Something in the Water by Catherine Steadman
Erin is a documentary filmmaker on the brink of a professional breakthrough, Mark, a handsome investment banker with big plans. Passionately in love, they embark on a dream honeymoon to the tropical island of Bora Bora, where they enjoy the sun, the sand, and each other. Then, while scuba diving in the crystal blue sea, they find something in the water. . . .
Suddenly the newlyweds must make a dangerous choice: to speak out or to protect their secret. After all, if no one else knows, who would be hurt? Their decision will trigger a devastating chain of events. . . .
I’m always a little wary of blurbs that describe the characters as “passionately in love” or “wildly in love”…like gag. But since this is a thriller and not a romance, I’m hoping that the whole gag-inducing romance of it is not a big part of the storyline. This book doesn’t rate nearly as well as some of the others on my books to read in October list on Goodreads. But I’m willing to give it a shot because it’s a Reese Witherspoon book club pick and Reese doesn’t steer me wrong.
The Next to Die by Sophie Hannah
A psychopath the police have dubbed “Billy Dead Mates” is targeting pairs of best friends, and killing them one by one. Before they die, each victim is given a small white book.
For months, detectives have failed to catch Billy, or figure out what the white books symbolize and why the killer leaves them behind. The police are on edge; the public in a panic. Then a woman, scared by what she’s seen on the news, comes forward. What she reveals shocks the investigators and adds another troubling layer to an already complex case.
Stand-up comedian Kim Tribbeck has one of Billy’s peculiar little books. A stranger gave it to her at a gig she did last year. Was the stranger Billy, and is he targeting her—or is it something more nefarious? Kim has no friends and trusts no one, so how—and why—could Billy Dead Mates want to target her? If it’s not her, then who will be the next to die?
When I read my first Sophie Hannah book, The Wrong Mother, ten years ago, I was instantly hooked. I devoured book after book of the Spilling CID mysteries, enjoying not only the mysteries themselves, but the detectives’ lives in Spilling.

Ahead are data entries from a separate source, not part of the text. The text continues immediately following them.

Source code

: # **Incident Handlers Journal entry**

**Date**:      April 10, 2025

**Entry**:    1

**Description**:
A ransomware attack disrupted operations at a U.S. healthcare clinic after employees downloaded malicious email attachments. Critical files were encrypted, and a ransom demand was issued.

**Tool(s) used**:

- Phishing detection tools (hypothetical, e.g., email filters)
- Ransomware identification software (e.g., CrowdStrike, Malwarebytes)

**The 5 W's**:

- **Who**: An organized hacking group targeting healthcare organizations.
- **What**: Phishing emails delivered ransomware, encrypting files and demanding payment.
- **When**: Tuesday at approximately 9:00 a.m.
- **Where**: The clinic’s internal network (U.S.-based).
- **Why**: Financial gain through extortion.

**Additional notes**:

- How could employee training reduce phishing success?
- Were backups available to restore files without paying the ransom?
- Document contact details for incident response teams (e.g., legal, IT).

The past few Sophie Hannah novels have not held the same magic for me and I kind of swore off her for awhile. But based on the blurb of this one, I’m definitely excited to add her latest novel about the Spilling detectives to my books to read in October list. If nothing else, it’ll be a heart pounding read.
The Roanoke Girls by Amy Engel
Lane Roanoke is fifteen when she comes to live with her grandparents and fireball cousin at the Roanoke family’s rural estate following the suicide of her mother. Over one long, hot summer, Lane experiences the benefits of being one of the rich and beautiful Roanoke girls.
But what she doesn’t know is being a Roanoke girl carries a terrible legacy: either the girls run, or they die. For there is darkness at the heart of Roanoke, and when Lane discovers its insidious pull, she must make her choice…
I found this book on the discount rack at the grocery store. I’ve never heard of this author before, but considering some of the books that I have picked up at the discount rack have been amazing, I’m giving it a chance. I bought this book back in August, but haven’t gotten around to reading it until now. Since the blurb sounds a bit sinister, it’s a great fit for my books to read in October theme.
Oh, and since I own it, it’s not a two week book like the rest of these books that I have to read at warp speed to get them back to the library on time. Library late fees be damned!